[Stored data]
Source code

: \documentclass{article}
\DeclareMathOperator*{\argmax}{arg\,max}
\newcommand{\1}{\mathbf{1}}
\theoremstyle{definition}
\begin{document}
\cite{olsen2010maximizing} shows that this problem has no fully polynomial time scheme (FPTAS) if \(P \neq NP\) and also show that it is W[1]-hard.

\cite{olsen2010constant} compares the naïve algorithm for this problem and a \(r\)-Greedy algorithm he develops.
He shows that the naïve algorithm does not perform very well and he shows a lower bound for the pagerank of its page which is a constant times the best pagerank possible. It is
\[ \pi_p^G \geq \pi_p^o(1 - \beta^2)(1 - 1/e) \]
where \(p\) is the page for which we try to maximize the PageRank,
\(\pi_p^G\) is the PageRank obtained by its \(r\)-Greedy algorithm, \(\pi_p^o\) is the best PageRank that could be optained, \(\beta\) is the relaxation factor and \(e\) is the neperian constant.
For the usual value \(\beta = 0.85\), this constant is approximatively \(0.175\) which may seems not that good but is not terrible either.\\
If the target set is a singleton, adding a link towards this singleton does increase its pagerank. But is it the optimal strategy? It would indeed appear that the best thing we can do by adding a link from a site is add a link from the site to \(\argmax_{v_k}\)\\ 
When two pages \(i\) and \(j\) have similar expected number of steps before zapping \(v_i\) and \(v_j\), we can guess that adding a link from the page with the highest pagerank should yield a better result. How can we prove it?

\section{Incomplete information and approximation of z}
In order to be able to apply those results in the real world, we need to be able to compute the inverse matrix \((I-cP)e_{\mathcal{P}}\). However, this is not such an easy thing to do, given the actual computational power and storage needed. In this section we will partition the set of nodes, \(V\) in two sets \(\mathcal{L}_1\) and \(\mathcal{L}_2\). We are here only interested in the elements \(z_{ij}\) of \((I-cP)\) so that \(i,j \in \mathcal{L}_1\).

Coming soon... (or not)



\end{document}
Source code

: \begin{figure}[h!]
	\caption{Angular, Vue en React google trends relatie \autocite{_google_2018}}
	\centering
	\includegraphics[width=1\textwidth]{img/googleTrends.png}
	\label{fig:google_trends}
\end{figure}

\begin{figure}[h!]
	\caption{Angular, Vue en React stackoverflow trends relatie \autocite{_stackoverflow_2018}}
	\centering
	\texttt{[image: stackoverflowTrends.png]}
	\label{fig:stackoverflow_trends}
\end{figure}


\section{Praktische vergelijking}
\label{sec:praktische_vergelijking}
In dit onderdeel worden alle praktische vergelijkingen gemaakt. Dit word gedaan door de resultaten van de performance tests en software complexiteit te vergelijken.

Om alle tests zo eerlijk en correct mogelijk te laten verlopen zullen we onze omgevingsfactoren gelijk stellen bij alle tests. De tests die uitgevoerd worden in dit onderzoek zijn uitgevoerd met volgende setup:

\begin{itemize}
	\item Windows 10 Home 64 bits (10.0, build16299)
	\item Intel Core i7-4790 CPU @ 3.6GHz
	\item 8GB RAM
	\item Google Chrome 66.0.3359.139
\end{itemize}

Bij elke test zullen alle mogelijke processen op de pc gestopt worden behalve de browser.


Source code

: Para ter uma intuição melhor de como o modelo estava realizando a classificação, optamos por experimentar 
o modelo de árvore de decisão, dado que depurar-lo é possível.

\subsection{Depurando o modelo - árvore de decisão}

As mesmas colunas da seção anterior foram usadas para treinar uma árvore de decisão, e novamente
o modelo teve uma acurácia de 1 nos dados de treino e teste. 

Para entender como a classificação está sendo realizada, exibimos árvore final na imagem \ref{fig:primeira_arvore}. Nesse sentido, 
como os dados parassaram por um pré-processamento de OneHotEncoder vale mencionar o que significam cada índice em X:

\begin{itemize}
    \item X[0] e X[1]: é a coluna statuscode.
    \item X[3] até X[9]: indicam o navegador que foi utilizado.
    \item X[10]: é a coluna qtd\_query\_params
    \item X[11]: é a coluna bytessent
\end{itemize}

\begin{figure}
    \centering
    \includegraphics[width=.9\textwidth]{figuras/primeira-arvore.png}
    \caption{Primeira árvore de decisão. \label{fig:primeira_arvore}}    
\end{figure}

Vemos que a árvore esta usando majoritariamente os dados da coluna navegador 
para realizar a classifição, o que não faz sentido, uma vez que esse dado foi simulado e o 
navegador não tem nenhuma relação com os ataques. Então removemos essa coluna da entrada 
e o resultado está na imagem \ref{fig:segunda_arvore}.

What you have to do -> Return a copy of each line in the entries that carries the string "dados".

Answer section ->
o modelo teve uma acurácia de 1 nos dados de treino e teste. 
como os dados parassaram por um pré-processamento de OneHotEncoder vale mencionar o que significam cada índice em X:
Vemos que a árvore esta usando majoritariamente os dados da coluna navegador 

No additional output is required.